Segment Start: DATA EXCERPTS
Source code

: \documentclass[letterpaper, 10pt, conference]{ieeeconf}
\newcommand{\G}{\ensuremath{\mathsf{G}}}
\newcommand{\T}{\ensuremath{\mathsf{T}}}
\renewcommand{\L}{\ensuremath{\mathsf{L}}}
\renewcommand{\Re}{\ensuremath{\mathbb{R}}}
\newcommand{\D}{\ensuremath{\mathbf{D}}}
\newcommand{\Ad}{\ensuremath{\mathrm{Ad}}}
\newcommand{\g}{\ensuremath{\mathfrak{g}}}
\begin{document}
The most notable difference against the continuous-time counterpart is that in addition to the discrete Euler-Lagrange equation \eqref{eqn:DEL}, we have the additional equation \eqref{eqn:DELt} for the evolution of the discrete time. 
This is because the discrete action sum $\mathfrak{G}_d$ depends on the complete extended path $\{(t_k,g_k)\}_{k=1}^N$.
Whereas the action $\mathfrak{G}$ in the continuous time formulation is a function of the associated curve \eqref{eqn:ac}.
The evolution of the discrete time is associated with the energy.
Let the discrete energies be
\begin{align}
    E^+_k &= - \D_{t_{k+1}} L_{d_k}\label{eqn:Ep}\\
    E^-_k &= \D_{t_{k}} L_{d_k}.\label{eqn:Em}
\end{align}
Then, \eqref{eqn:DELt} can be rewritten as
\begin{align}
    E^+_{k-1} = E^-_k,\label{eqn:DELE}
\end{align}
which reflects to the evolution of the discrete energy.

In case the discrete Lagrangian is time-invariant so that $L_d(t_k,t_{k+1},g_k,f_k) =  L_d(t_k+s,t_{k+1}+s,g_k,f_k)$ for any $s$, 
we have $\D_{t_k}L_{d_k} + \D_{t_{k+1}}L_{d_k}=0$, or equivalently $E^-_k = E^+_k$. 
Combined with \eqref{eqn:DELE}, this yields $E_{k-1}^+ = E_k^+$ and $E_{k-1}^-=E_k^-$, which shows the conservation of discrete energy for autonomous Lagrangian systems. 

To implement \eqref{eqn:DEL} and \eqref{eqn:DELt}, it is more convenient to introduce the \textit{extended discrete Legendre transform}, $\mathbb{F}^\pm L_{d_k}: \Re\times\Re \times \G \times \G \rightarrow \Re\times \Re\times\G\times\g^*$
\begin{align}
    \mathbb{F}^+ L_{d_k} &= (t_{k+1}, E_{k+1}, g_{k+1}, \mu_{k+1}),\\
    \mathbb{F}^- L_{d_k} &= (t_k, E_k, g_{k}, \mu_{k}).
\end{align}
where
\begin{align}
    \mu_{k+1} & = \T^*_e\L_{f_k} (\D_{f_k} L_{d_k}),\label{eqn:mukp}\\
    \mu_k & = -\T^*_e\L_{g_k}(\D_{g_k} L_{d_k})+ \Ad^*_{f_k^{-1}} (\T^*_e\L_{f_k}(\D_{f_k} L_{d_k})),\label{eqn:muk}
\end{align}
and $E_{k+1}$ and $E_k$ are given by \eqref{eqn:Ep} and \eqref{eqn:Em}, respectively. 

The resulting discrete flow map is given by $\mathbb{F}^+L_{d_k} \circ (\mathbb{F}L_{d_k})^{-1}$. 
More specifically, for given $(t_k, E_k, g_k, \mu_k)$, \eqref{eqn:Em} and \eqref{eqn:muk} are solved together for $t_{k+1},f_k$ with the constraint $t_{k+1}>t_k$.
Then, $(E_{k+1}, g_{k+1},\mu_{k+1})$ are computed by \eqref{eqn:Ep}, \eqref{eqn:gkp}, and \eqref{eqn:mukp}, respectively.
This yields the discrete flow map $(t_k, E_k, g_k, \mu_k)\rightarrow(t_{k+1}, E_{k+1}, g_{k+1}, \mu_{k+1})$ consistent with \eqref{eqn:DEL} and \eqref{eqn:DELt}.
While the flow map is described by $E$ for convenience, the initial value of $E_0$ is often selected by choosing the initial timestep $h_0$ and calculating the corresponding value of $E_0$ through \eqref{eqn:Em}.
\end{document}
Segment End: DATA EXCERPTS
Segment Start: DATA EXCERPTS
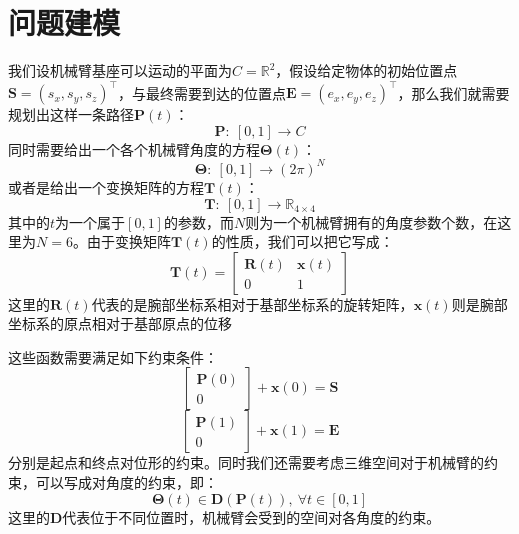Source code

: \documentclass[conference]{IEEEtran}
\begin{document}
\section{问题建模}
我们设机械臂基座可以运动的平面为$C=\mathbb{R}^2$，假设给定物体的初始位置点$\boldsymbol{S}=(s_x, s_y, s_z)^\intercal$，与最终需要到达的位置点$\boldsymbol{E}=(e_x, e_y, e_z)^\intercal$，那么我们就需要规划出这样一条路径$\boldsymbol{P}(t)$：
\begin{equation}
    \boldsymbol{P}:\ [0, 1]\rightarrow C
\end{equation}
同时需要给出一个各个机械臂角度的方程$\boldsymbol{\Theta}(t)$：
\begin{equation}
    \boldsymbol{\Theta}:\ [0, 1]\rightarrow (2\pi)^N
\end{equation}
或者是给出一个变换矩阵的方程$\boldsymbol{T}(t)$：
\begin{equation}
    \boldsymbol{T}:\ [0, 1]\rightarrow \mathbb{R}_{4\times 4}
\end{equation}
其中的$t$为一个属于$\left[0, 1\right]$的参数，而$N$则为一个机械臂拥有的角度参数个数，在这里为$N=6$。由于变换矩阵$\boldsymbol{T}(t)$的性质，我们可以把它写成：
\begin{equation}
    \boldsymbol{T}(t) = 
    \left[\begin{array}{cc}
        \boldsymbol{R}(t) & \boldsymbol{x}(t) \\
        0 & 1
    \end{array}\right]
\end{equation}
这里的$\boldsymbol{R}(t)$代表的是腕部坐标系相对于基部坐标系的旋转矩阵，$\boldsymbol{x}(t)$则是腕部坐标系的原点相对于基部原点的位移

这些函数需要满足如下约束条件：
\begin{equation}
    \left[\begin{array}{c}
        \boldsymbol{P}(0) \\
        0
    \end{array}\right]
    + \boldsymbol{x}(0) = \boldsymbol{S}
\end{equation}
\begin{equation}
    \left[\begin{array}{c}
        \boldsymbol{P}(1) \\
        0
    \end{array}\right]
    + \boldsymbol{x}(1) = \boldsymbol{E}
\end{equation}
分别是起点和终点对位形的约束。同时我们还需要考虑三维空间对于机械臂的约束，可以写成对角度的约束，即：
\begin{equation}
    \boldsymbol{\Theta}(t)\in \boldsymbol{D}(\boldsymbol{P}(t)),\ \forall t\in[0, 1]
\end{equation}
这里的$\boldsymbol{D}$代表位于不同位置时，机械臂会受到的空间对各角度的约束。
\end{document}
Segment End: DATA EXCERPTS
§ EXERCISE
From the listing above, give the number of lines in which the word "respectively" occurs, and nothing else.

§ EXERCISE ANSWER
2